# TASK GOAL
Excluding any images, copy all of the lines below precisely as written.

===== MATERIAL FOR THE TASK

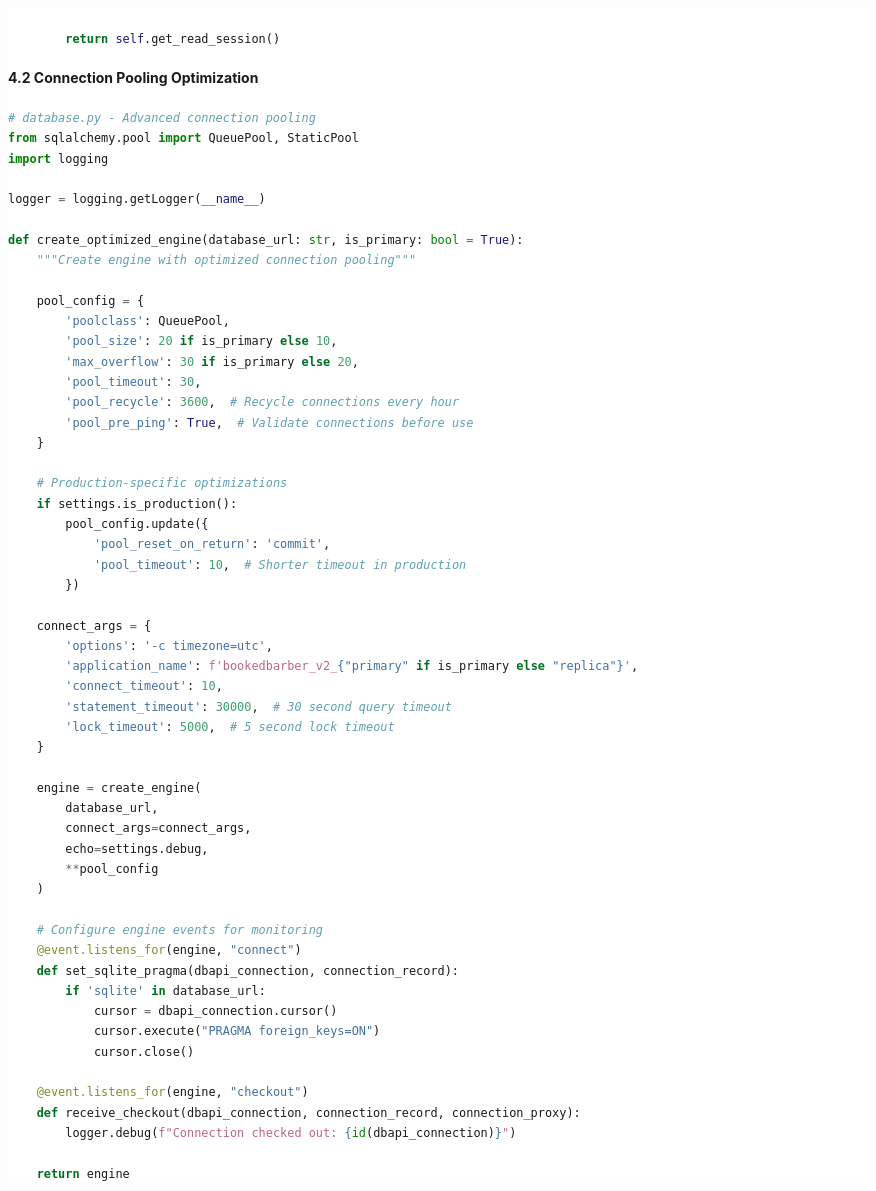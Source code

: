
 ```python
        
        return self.get_read_session()
```

#### 4.2 Connection Pooling Optimization
```python
# database.py - Advanced connection pooling
from sqlalchemy.pool import QueuePool, StaticPool
import logging

logger = logging.getLogger(__name__)

def create_optimized_engine(database_url: str, is_primary: bool = True):
    """Create engine with optimized connection pooling"""
    
    pool_config = {
        'poolclass': QueuePool,
        'pool_size': 20 if is_primary else 10,
        'max_overflow': 30 if is_primary else 20,
        'pool_timeout': 30,
        'pool_recycle': 3600,  # Recycle connections every hour
        'pool_pre_ping': True,  # Validate connections before use
    }
    
    # Production-specific optimizations
    if settings.is_production():
        pool_config.update({
            'pool_reset_on_return': 'commit',
            'pool_timeout': 10,  # Shorter timeout in production
        })
    
    connect_args = {
        'options': '-c timezone=utc',
        'application_name': f'bookedbarber_v2_{"primary" if is_primary else "replica"}',
        'connect_timeout': 10,
        'statement_timeout': 30000,  # 30 second query timeout
        'lock_timeout': 5000,  # 5 second lock timeout
    }
    
    engine = create_engine(
        database_url,
        connect_args=connect_args,
        echo=settings.debug,
        **pool_config
    )
    
    # Configure engine events for monitoring
    @event.listens_for(engine, "connect")
    def set_sqlite_pragma(dbapi_connection, connection_record):
        if 'sqlite' in database_url:
            cursor = dbapi_connection.cursor()
            cursor.execute("PRAGMA foreign_keys=ON")
            cursor.close()
    
    @event.listens_for(engine, "checkout")
    def receive_checkout(dbapi_connection, connection_record, connection_proxy):
        logger.debug(f"Connection checked out: {id(dbapi_connection)}")
    
    return engine
```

==========

# SOLUTION BELOW
Source code

:
 ```python
        
        return self.get_read_session()
```

#### 4.2 Connection Pooling Optimization
```python
# database.py - Advanced connection pooling
from sqlalchemy.pool import QueuePool, StaticPool
import logging

logger = logging.getLogger(__name__)

def create_optimized_engine(database_url: str, is_primary: bool = True):
    """Create engine with optimized connection pooling"""
    
    pool_config = {
        'poolclass': QueuePool,
        'pool_size': 20 if is_primary else 10,
        'max_overflow': 30 if is_primary else 20,
        'pool_timeout': 30,
        'pool_recycle': 3600,  # Recycle connections every hour
        'pool_pre_ping': True,  # Validate connections before use
    }
    
    # Production-specific optimizations
    if settings.is_production():
        pool_config.update({
            'pool_reset_on_return': 'commit',
            'pool_timeout': 10,  # Shorter timeout in production
        })
    
    connect_args = {
        'options': '-c timezone=utc',
        'application_name': f'bookedbarber_v2_{"primary" if is_primary else "replica"}',
        'connect_timeout': 10,
        'statement_timeout': 30000,  # 30 second query timeout
        'lock_timeout': 5000,  # 5 second lock timeout
    }
    
    engine = create_engine(
        database_url,
        connect_args=connect_args,
        echo=settings.debug,
        **pool_config
    )
    
    # Configure engine events for monitoring
    @event.listens_for(engine, "connect")
    def set_sqlite_pragma(dbapi_connection, connection_record):
        if 'sqlite' in database_url:
            cursor = dbapi_connection.cursor()
            cursor.execute("PRAGMA foreign_keys=ON")
            cursor.close()
    
    @event.listens_for(engine, "checkout")
    def receive_checkout(dbapi_connection, connection_record, connection_proxy):
        logger.debug(f"Connection checked out: {id(dbapi_connection)}")
    
    return engine
```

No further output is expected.